-------- Excerpted records --------

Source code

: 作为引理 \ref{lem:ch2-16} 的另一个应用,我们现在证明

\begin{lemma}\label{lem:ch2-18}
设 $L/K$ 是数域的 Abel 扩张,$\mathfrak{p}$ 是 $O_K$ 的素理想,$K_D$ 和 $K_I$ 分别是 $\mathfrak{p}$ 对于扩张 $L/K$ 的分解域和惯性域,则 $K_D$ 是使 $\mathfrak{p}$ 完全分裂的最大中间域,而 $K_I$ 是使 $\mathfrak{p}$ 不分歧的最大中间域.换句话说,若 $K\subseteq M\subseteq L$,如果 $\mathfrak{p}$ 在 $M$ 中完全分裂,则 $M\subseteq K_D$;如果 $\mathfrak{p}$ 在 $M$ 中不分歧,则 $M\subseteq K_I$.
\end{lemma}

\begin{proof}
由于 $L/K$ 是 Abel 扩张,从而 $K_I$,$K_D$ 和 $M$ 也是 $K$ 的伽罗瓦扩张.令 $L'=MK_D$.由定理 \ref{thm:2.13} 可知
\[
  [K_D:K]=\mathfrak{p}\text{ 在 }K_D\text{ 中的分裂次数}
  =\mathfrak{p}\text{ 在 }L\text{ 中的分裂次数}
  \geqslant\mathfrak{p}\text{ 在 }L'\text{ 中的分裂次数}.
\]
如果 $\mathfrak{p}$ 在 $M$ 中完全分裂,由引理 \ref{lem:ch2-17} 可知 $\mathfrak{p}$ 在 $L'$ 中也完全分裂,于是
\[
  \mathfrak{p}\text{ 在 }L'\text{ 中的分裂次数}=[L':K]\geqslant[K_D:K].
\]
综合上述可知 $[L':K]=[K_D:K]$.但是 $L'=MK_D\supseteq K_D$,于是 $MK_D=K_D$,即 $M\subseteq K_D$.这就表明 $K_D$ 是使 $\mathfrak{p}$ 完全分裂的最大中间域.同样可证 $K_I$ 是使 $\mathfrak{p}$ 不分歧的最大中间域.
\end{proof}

--------

Return, in full, every line of these entries that holds "不分歧的最大中间域".

__Answer box__
设 $L/K$ 是数域的 Abel 扩张,$\mathfrak{p}$ 是 $O_K$ 的素理想,$K_D$ 和 $K_I$ 分别是 $\mathfrak{p}$ 对于扩张 $L/K$ 的分解域和惯性域,则 $K_D$ 是使 $\mathfrak{p}$ 完全分裂的最大中间域,而 $K_I$ 是使 $\mathfrak{p}$ 不分歧的最大中间域.换句话说,若 $K\subseteq M\subseteq L$,如果 $\mathfrak{p}$ 在 $M$ 中完全分裂,则 $M\subseteq K_D$;如果 $\mathfrak{p}$ 在 $M$ 中不分歧,则 $M\subseteq K_I$.
综合上述可知 $[L':K]=[K_D:K]$.但是 $L'=MK_D\supseteq K_D$,于是 $MK_D=K_D$,即 $M\subseteq K_D$.这就表明 $K_D$ 是使 $\mathfrak{p}$ 完全分裂的最大中间域.同样可证 $K_I$ 是使 $\mathfrak{p}$ 不分歧的最大中间域.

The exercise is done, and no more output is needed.